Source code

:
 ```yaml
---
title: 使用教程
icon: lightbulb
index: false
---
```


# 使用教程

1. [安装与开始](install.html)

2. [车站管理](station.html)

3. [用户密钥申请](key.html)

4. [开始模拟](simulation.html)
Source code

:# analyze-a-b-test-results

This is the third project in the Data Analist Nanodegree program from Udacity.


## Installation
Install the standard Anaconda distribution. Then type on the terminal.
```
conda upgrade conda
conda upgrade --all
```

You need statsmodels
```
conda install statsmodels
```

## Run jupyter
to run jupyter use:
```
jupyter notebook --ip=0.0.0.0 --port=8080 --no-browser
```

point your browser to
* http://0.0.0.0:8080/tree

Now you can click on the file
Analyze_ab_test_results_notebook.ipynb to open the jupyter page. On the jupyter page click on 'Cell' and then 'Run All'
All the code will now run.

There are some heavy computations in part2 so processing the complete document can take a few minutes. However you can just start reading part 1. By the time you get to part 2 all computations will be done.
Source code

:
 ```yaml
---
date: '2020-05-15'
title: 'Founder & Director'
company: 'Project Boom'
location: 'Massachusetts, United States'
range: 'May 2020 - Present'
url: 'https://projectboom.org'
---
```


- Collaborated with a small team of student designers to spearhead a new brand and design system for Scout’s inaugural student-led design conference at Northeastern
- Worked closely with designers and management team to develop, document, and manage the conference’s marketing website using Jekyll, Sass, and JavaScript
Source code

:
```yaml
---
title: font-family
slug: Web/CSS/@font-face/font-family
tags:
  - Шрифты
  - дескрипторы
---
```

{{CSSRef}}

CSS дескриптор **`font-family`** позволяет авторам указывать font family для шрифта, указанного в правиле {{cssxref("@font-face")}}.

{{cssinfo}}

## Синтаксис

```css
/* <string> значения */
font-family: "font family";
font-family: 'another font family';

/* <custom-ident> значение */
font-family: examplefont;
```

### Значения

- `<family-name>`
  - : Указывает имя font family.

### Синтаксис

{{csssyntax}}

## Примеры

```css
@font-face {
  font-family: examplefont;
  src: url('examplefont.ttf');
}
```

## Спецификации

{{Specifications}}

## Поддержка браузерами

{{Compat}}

──────

(EXERCISE AIM)
Look for the string "upgrade" in the listing above and copy every line holding it.

(OUTPUT OF THE TASK)
conda upgrade conda
conda upgrade --all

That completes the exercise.